Death Ray Manta has graced iOS and the indie gaming circuit on for PC for several years, and has been part of all sorts of indie bundles. Now it has landed on Steam with the appropriately titled Death Ray Manta SE. The “SE” is never explained, so I can assume it is for Steam Edition, Special Edition, or me, Scott Ellison. This twin-stick shooter is nothing short of pure bliss and will whisk away the time before you know it.


Death Ray Manta SE, or DRM for short is a dual-joystick space shooter that’s light on story and heavy on colors and pure action. You pilot the Death Ray Manta, complete with flashing lights on the ship and lasers in the brain, so now you must fight everything threatening your survival. There are a promised 32 levels in total, but good luck getting there – it requires dexterity and quick reflexes to survive to the end. The levels themselves are fast, and only last a few seconds. As you transition to the next level, or astrolevels as they are called, you’re given time to take a breath. Death happens so fast and so often, that you can’t even get mad for for dying, because you’re back in the game right away. This is because there’s not a lives system, so one hit to your Death Ray Manta, and you’re done. Your score is then tallied up. You are given a score for each astrolevel reached plus whatever gems you collect, and then you have your fish score. Yes, the total score is known as a fish score.

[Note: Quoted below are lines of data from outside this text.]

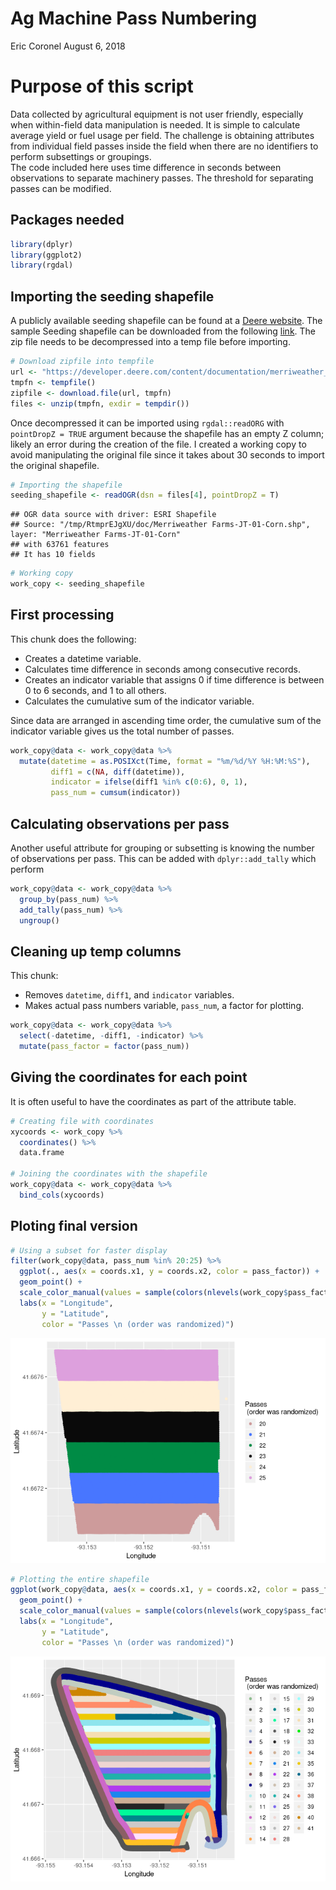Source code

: Ag Machine Pass Numbering
================
Eric Coronel
August 6, 2018

# Purpose of this script

Data collected by agricultural equipment is not user friendly,
especially when within-field data manipulation is needed. It is simple
to calculate average yield or fuel usage per field. The challenge is
obtaining attributes from individual field passes inside the field when
there are no identifiers to perform subsettings or groupings.  
The code included here uses time difference in seconds between
observations to separate machinery passes. The threshold for separating
passes can be modified.

## Packages needed

``` r
library(dplyr)
library(ggplot2)
library(rgdal)
```

## Importing the seeding shapefile

A publicly available seeding shapefile can be found at a [Deere
website](https://developer.deere.com/#!documentation&doc=.%2Fmyjohndeere%2FfieldOperations.htm&anchor=).
The sample Seeding shapefile can be downloaded from the following
[link](https://developer.deere.com/content/documentation/merriweather_seeding.zip).
The zip file needs to be decompressed into a temp file before importing.

``` r
# Download zipfile into tempfile
url <- "https://developer.deere.com/content/documentation/merriweather_seeding.zip"
tmpfn <- tempfile()
zipfile <- download.file(url, tmpfn)
files <- unzip(tmpfn, exdir = tempdir())
```

Once decompressed it can be imported using `rgdal::readORG` with
`pointDropZ = TRUE` argument because the shapefile has an empty Z
column; likely an error during the creation of the file. I created a
working copy to avoid manipulating the original file since it takes
about 30 seconds to import the original shapefile.

``` r
# Importing the shapefile
seeding_shapefile <- readOGR(dsn = files[4], pointDropZ = T)
```

    ## OGR data source with driver: ESRI Shapefile 
    ## Source: "/tmp/RtmprEJgXU/doc/Merriweather Farms-JT-01-Corn.shp", layer: "Merriweather Farms-JT-01-Corn"
    ## with 63761 features
    ## It has 10 fields

``` r
# Working copy
work_copy <- seeding_shapefile
```

## First processing

This chunk does the following:

  - Creates a datetime variable.
  - Calculates time difference in seconds among consecutive records.
  - Creates an indicator variable that assigns 0 if time difference is
    between 0 to 6 seconds, and 1 to all others.
  - Calculates the cumulative sum of the indicator variable.

Since data are arranged in ascending time order, the cumulative sum of
the indicator variable gives us the total number of passes.

``` r
work_copy@data <- work_copy@data %>%
  mutate(datetime = as.POSIXct(Time, format = "%m/%d/%Y %H:%M:%S"),
         diff1 = c(NA, diff(datetime)),
         indicator = ifelse(diff1 %in% c(0:6), 0, 1),
         pass_num = cumsum(indicator))
```

## Calculating observations per pass

Another useful attribute for grouping or subsetting is knowing the
number of observations per pass. This can be added with
`dplyr::add_tally` which perform

``` r
work_copy@data <- work_copy@data %>%
  group_by(pass_num) %>%
  add_tally(pass_num) %>% 
  ungroup()
```

## Cleaning up temp columns

This chunk:

  - Removes `datetime`, `diff1`, and `indicator` variables.
  - Makes actual pass numbers variable, `pass_num`, a factor for
    plotting.

<!-- end list -->

``` r
work_copy@data <- work_copy@data %>%
  select(-datetime, -diff1, -indicator) %>%
  mutate(pass_factor = factor(pass_num))
```

## Giving the coordinates for each point

It is often useful to have the coordinates as part of the attribute
table.

``` r
# Creating file with coordinates
xycoords <- work_copy %>%
  coordinates() %>%
  data.frame

# Joining the coordinates with the shapefile
work_copy@data <- work_copy@data %>%
  bind_cols(xycoords)
```

## Ploting final version

``` r
# Using a subset for faster display
filter(work_copy@data, pass_num %in% 20:25) %>% 
  ggplot(., aes(x = coords.x1, y = coords.x2, color = pass_factor)) +
  geom_point() +
  scale_color_manual(values = sample(colors(nlevels(work_copy$pass_factor)))) +
  labs(x = "Longitude",
       y = "Latitude",
       color = "Passes \n (order was randomized)")
```

![](Process_script_files/figure-gfm/plotting-1.png)<!-- -->

``` r
# Plotting the entire shapefile
ggplot(work_copy@data, aes(x = coords.x1, y = coords.x2, color = pass_factor)) +
  geom_point() +
  scale_color_manual(values = sample(colors(nlevels(work_copy$pass_factor)))) +
  labs(x = "Longitude",
       y = "Latitude",
       color = "Passes \n (order was randomized)")
```

![](Process_script_files/figure-gfm/plotting-2.png)<!-- -->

Death Ray Manta SE is light on options. In fact, there aren’t any options at all. You can try, but there’s not an INI or CFG file to alter. The way the game comes packaged works just fine and needs no adjustment. There are also not any Steam achievements, but this is the simplicity of the game design. There’s no progression, leaderboards, or options, because it is a game that wants you to play the game, not navigate menus and other nonsense. You’re in, you play until you don’t want to, and then you’re out – all on your own terms.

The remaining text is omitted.